Each platform has strengths and tradeoffs. What matters is not finding the perfect solution, but selecting one that users will adopt immediately and that the organization can govern responsibly. The platform must be extensible. It must allow the enterprise to move beyond Phase 1 without needing to rip and replace. But most of all, it must be usable on day one. If the tool is not helpful, if it is not trusted, or if it cannot be accessed without friction, adoption will stall before it starts.
Phase 1 is not about pilots or proof-of-concept exercises. It is about enabling the entire workforce to gain exposure to AI in a structured, monitored way.
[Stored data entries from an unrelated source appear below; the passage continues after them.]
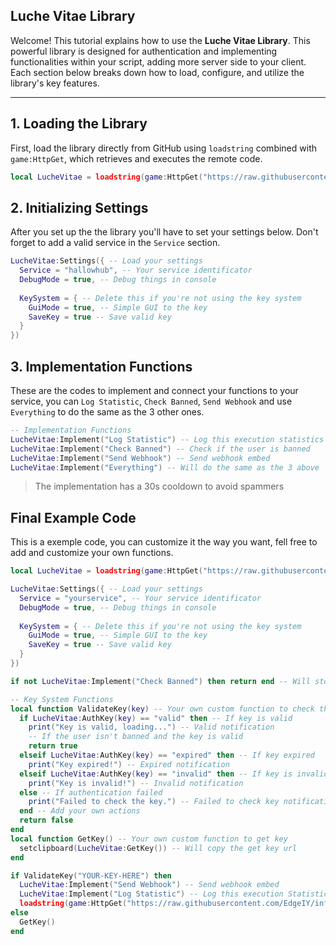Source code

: ## Luche Vitae Library

Welcome! This tutorial explains how to use the **Luche Vitae Library**. This powerful library is designed for authentication and implementing functionalities within your script, adding more server side to your client. Each section below breaks down how to load, configure, and utilize the library's key features.

---

## 1. Loading the Library

First, load the library directly from GitHub using `loadstring` combined with `game:HttpGet`, which retrieves and executes the remote code.

```lua
local LucheVitae = loadstring(game:HttpGet("https://raw.githubusercontent.com/Moligrafi001/Luche-Vitae/refs/heads/main/Auth.lua"))() -- Load the Library
```

## 2. Initializing Settings

After you set up the the library you'll have to set your settings below. Don't forget to add a valid service in the `Service` section.

```lua
LucheVitae:Settings({ -- Load your settings
  Service = "hallowhub", -- Your service identificator
  DebugMode = true, -- Debug things in console
  
  KeySystem = { -- Delete this if you're not using the key system
    GuiMode = true, -- Simple GUI to the key
    SaveKey = true -- Save valid key
  }
})
```

## 3. Implementation Functions

These are the codes to implement and connect your functions to your service, you can `Log Statistic`, `Check Banned`, `Send Webhook` and use `Everything` to do the same as the 3 other ones.

```lua
-- Implementation Functions
LucheVitae:Implement("Log Statistic") -- Log this execution statistics
LucheVitae:Implement("Check Banned") -- Check if the user is banned
LucheVitae:Implement("Send Webhook") -- Send webhook embed
LucheVitae:Implement("Everything") -- Will do the same as the 3 above
```

> The implementation has a 30s cooldown to avoid spammers

## Final Example Code

This is a exemple code, you can customize it the way you want, fell free to add and customize your own functions.

```lua
local LucheVitae = loadstring(game:HttpGet("https://raw.githubusercontent.com/Moligrafi001/Luche-Vitae/refs/heads/test/Source/Library.lua"))() -- Load the Library

LucheVitae:Settings({ -- Load your settings
  Service = "yourservice", -- Your service identificator
  DebugMode = true, -- Debug things in console
  
  KeySystem = { -- Delete this if you're not using the key system
    GuiMode = true, -- Simple GUI to the key
    SaveKey = true -- Save valid key
  }
})

if not LucheVitae:Implement("Check Banned") then return end -- Will stop the script if the user is banned

-- Key System Functions
local function ValidateKey(key) -- Your own custom function to check the key
  if LucheVitae:AuthKey(key) == "valid" then -- If key is valid
    print("Key is valid, loading...") -- Valid notification
    -- If the user isn't banned and the key is valid
    return true
  elseif LucheVitae:AuthKey(key) == "expired" then -- If key expired
    print("Key expired!") -- Expired notification
  elseif LucheVitae:AuthKey(key) == "invalid" then -- If key is invalid
    print("Key is invalid!") -- Invalid notification
  else -- If authentication failed
    print("Failed to check the key.") -- Failed to check key notification
  end -- Add your own actions
  return false
end
local function GetKey() -- Your own custom function to get key
  setclipboard(LucheVitae:GetKey()) -- Will copy the get key url
end

if ValidateKey("YOUR-KEY-HERE") then
  LucheVitae:Implement("Send Webhook") -- Send webhook embed
  LucheVitae:Implement("Log Statistic") -- Log this execution Statistic
  loadstring(game:HttpGet("https://raw.githubusercontent.com/EdgeIY/infiniteyield/master/source"))() -- Will execute infiniteyield
else
  GetKey()
end
```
It is about helping users discover value in their own work and allowing the organization to observe where adoption is strongest. Everything that follows depends on this foundation. Productivity gains, workflow redesign, process optimization — none of it matters until employees are using AI tools to complete real work. The faster that happens, the faster the enterprise begins to understand where to invest and how to scale.
Adoption does not begin with a roadmap. It begins with access. When users have tools that are simple, safe, and useful, they will adopt them. When adoption is visible and measurable, the organization can plan for what comes next. This is not innovation theater. This is operational readiness. Enterprises that wait will fall behind, not because they lacked vision, but because they failed to enable action.